What common ground there could possibly be between these two I did not understand. Daddy I admired and loved, while for Sir John I had no feelings of any kind. I never felt that I even knew him. He and I lived on different planes and spoke different languages. The few times that I had met him after I had grown up had shown me that. It seems most strange that this man had played with me in my babyhood, danced me on his knee, and made card houses on the floor with me. It was much against the grain for me to go to his house on Sunday morning, and present him with a letter from Daddy; but I had to go, if only to show Daddy that I appreciated his attempt to help me. I felt sure I was going on a hopeless errand.

After my talk with Daddy I went to Sir John’s house, which was not far from the one in which I had been married. I sent up my card and Daddy’s letter, and waited some minutes in a severely chaste and cheerless drawing-room, until Sir John appeared.

“Well, John,” he said, as he entered noiselessly, “I hear you are in trouble.” And he sat down on one of the stiff-backed chairs near the door without approaching me, offering his hand or asking me to be seated.

“Yes, Sir John, I am in deep trouble,” I said, and remained standing.

“Humph,” said the old chap. All his words fell from his lips in cold, sharp, even tones. “Well, boy, tell me about it briefly,” he continued, and his mouth closed like a steel trap.
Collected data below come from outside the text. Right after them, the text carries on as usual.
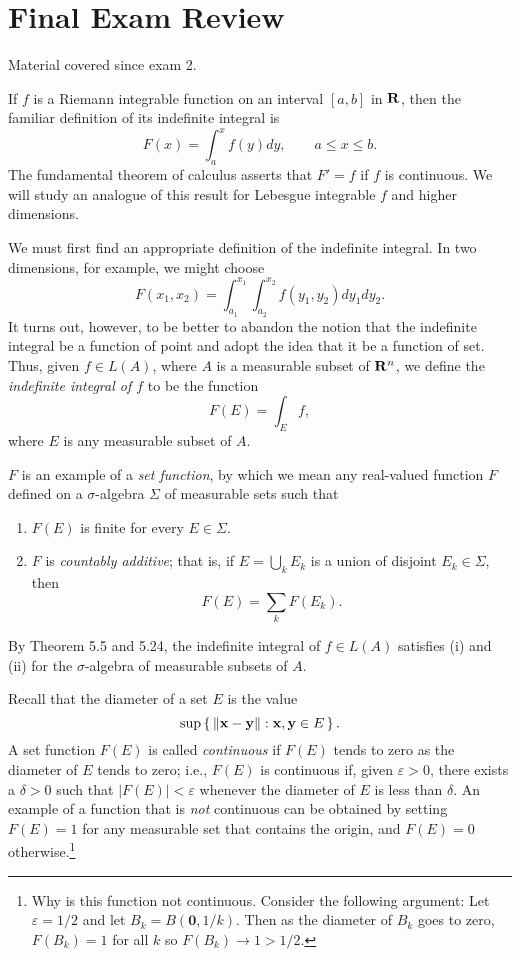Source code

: \section{Final Exam Review}
Material covered since exam 2.

\bigskip

If $f$ is a Riemann integrable function on an interval $[a,b]$ in $\mathbf{R}$,
then the familiar definition of its indefinite integral is
\[
F(x)=\int_a^x f(y)dy,\qquad a\leq x\leq b.
\]
The fundamental theorem of calculus asserts that $F'=f$ if $f$ is
continuous. We will study an analogue of this result for Lebesgue
integrable $f$ and higher dimensions.

We must first find an appropriate definition of the indefinite integral. In
two dimensions, for example, we might choose
\[
F(x_1,x_2)=\int_{a_1}^{x_1}\int_{a_2}^{x_2}f(y_1,y_2)dy_1dy_2.
\]
It turns out, however, to be better to abandon the notion that the
indefinite integral be a function of point and adopt the idea that it be a
function of set. Thus, given $f\in L(A)$, where $A$ is a measurable
subset of $\mathbf{R}^n$, we define the \emph{indefinite integral of $f$} to be
the function
\[
F(E)=\int_E f,
\]
where $E$ is any measurable subset of $A$.

$F$ is an example of a \emph{set function}, by which we mean any
real-valued function $F$ defined on a $\sigma$-algebra $\Sigma$ of
measurable sets such that
\begin{enumerate}[label=(\roman*)]
\item $F(E)$ is finite for every $E\in\Sigma$.
\item $F$ is \emph{countably additive}; that is, if $E=\bigcup_k E_k$ is a
  union of disjoint $E_k\in\Sigma$, then
\[
F(E)=\sum_k F(E_k).
\]
\end{enumerate}
By Theorem 5.5 and 5.24, the indefinite integral of $f\in L(A)$ satisfies
(i) and (ii) for the $\sigma$-algebra of measurable subsets of $A$.

Recall that the diameter of a set $E$ is the value
\[
\sup\left\{\,\|\mathbf{x}-\mathbf{y}\|:\mathbf{x},\mathbf{y}\in E\,\right\}.
\]
A set function $F(E)$ is called \emph{continuous} if $F(E)$ tends to zero
as the diameter of $E$ tends to zero; i.e., $F(E)$ is continuous if, given
$\varepsilon>0$, there exists a $\delta>0$ such that $|F(E)|<\varepsilon$
whenever the diameter of $E$ is less than $\delta$. An example of a
function that is \emph{not} continuous can be obtained by setting $F(E)=1$
for any measurable set that contains the origin, and $F(E)=0$
otherwise.\footnote{Why is this function not continuous. Consider the
  following argument: Let $\varepsilon=1/2$ and let $B_k=
  B(\mathbf{0},1/k)$. Then as the diameter of $B_k$ goes to zero,
  $F(B_k)=1$ for all $k$ so $F(B_k)\to 1>1/2$.}

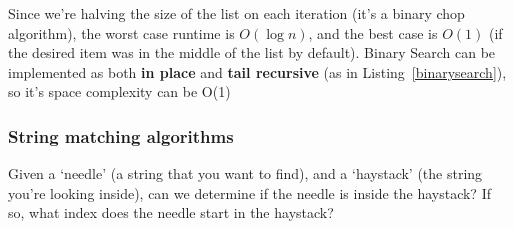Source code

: 
Since we're halving the size of the list on each iteration (it's a binary chop
algorithm), the worst case runtime is $O(\log n)$, and the best case is $O(1)$
(if the desired item was in the middle of the list by default). Binary Search
can be implemented as both \textbf{in place} and \textbf{tail recursive} (as in
Listing~\ref{binarysearch}), so it's space complexity can be O(1)

\subsubsection{String matching algorithms}

Given a `needle' (a string that you want to find), and a `haystack' (the string
you're looking inside), can we determine if the needle is inside the haystack?
If so, what index does the needle start in the haystack?

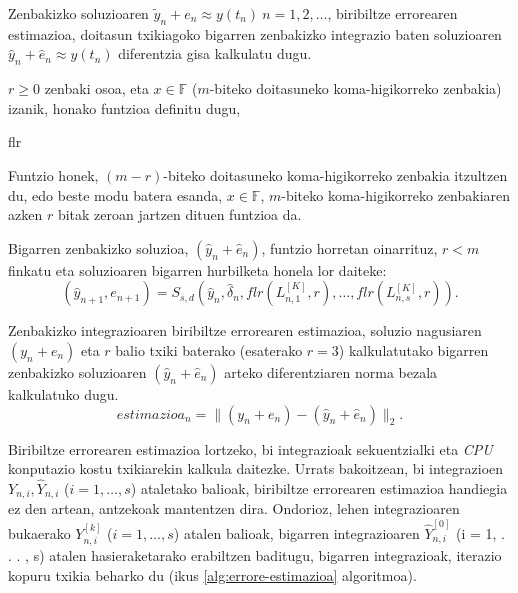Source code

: Zenbakizko soluzioaren $\tilde{y}_n+e_n \approx y(t_n) \ n=1,2,\dots$, biribiltze errorearen estimazioa, doitasun txikiagoko  bigarren zenbakizko integrazio baten soluzioaren $\hat{y}_n+\hat{e}_n \approx y(t_n)$ diferentzia gisa kalkulatu dugu. 

$r\geqslant0$ zenbaki osoa, eta $x \in \mathbb{F}$ ($m$-biteko doitasuneko koma-higikorreko zenbakia) izanik, honako funtzioa definitu dugu,

\begin{algorithm}[H]
  \SetAlgoLined\DontPrintSemicolon
  \caption{flr}
\end{algorithm} 

Funtzio honek, $(m-r)$-biteko doitasuneko koma-higikorreko zenbakia itzultzen du, edo beste modu batera esanda, $x \in \mathbb{F}$, $m$-biteko koma-higikorreko zenbakiaren azken $r$ bitak zeroan jartzen dituen funtzioa da.

Bigarren zenbakizko soluzioa, $(\hat{y}_n+\hat{e}_{n})$, funtzio horretan oinarrituz, $r<m$ finkatu eta soluzioaren bigarren hurbilketa honela lor daiteke: 
\begin{equation*}
\label{eq:bkLn2}
(\hat y_{n+1}, e_{n+1}) = S_{s,d}(\hat y_n, \hat{\delta}_n, flr(L_{n,1}^{[K]},r), \dots,flr(L_{n,s}^{[K]},r)).
\end{equation*}

Zenbakizko integrazioaren biribiltze errorearen estimazioa, soluzio nagusiaren $(y_n+e_{n})$ eta $r$  balio txiki baterako (esaterako $r=3$) kalkulatutako bigarren zenbakizko soluzioaren $(\hat{y}_n+\hat{e}_{n})$ arteko diferentziaren norma bezala kalkulatuko dugu. 
\begin{equation}
estimazioa_n=\|(y_n+e_n)-(\hat{y}_n+\hat{e}_{n})\|_2.
\end{equation}

Biribiltze errorearen estimazioa lortzeko, bi integrazioak sekuentzialki eta \emph{CPU} konputazio kostu txikiarekin kalkula daitezke. Urrats bakoitzean, bi integrazioen $Y_{n,i},\hat{Y}_{n,i}$ ($i=1,\dots,s$) ataletako balioak, biribiltze errorearen estimazioa handiegia ez den artean, antzekoak mantentzen dira. Ondorioz, lehen integrazioaren bukaerako $Y_{n,i}^{[k]}$ ($i=1,\dots,s$) atalen balioak, bigarren integrazioaren $\hat{Y}_{n,i}^{[0]}$ (i = 1, . . . , s) atalen hasieraketarako erabiltzen baditugu, bigarren integrazioak, iterazio kopuru txikia beharko du (ikus \ref{alg:errore-estimazioa} algoritmoa).  

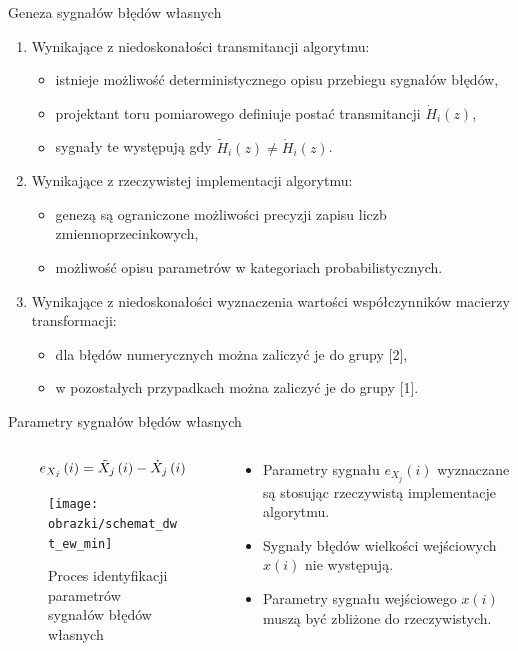 \documentclass[12pt, polish, aspectratio = 169]{slides}
\begin{document}
\begin{frame}{Geneza sygnałów błędów własnych}
\begin{enumerate}
\item Wynikające z niedoskonałości transmitancji algorytmu:
	\begin{itemize}
	\item istnieje możliwość deterministycznego opisu przebiegu sygnałów błędów,
	\item projektant toru pomiarowego definiuje postać transmitancji $\dot{H}_{i}(z)$,
	\item sygnały te występują gdy $\tilde{H}_{i}(z) \ne \dot{H}_{i}(z)$.
	\end{itemize}
\item Wynikające z rzeczywistej implementacji algorytmu:
	\begin{itemize}
	\item genezą są ograniczone możliwości precyzji zapisu liczb zmiennoprzecinkowych,
	\item możliwość opisu parametrów w kategoriach probabilistycznych.
	\end{itemize}
\item Wynikające z niedoskonałości wyznaczenia wartości współczynników macierzy transformacji:
	\begin{itemize}
	\item dla błędów numerycznych można zaliczyć je do grupy [2],
	\item w pozostałych przypadkach można zaliczyć je do grupy [1].
	\end{itemize}
\end{enumerate}
\end{frame}

\begin{frame}{Parametry sygnałów błędów własnych}
\begin{columns}
\begin{column}{0.6\textwidth}
	\begin{equation}
	e_{X_{j}}\left(i\right) = \tilde{X}_{j}\left(i\right) - \dot{X}_{j}\left(i\right) \label{eq:dwt_round_error}
	\end{equation}
	\begin{figure}
	\texttt{[image: obrazki/schemat\_dwt\_ew\_min]}
	\caption{Proces identyfikacji parametrów sygnałów błędów własnych}
	\end{figure}
\end{column}
\begin{column}{0.4\textwidth}
	\begin{itemize}
	\item Parametry sygnału $e_{X_{j}}(i)$ wyznaczane są stosując rzeczywistą implementacje algorytmu.
	\item Sygnały błędów wielkości wejściowych $x(i)$ nie występują.
	\item Parametry sygnału wejściowego $x(i)$ muszą być zbliżone do rzeczywistych.
	\end{itemize}
\end{column}
\end{columns}
\end{frame}
\end{document}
I tried to tell him my position, and how I had come to be placed as I was. He listened, and his attitude was that of an old, tired judge, who hears for the thousandth time the tale of a man self-accused by hisown weak self-exculpations. When I had finished he spoke.

“How much will it take to put you on an even keel once more?” he asked.

“About three thousand five hundred dollars, Sir John,” I replied.

“About?” he said. “About, about?” repeating the objectionable word. “Is that the way you do business? Can you not tell me to a cent how you stand?”

“Yes, I can,” I was glad to say; “I can make it up to a cent from my books.”

“Oh, you keep books? That looks better.”

“Yes, Sir John. I have always kept books,” I said, and my inward thought was, “Thank God.”

“They must be interesting,” he said, and the shadow of a smile hovered for an instant about the corners of his mouth, and showed in his keen eye. “Bring your books to me to-morrow morning at 8.30, at my office. Good morning!” And he coolly turned and walked upstairs, leaving me to find my way out alone.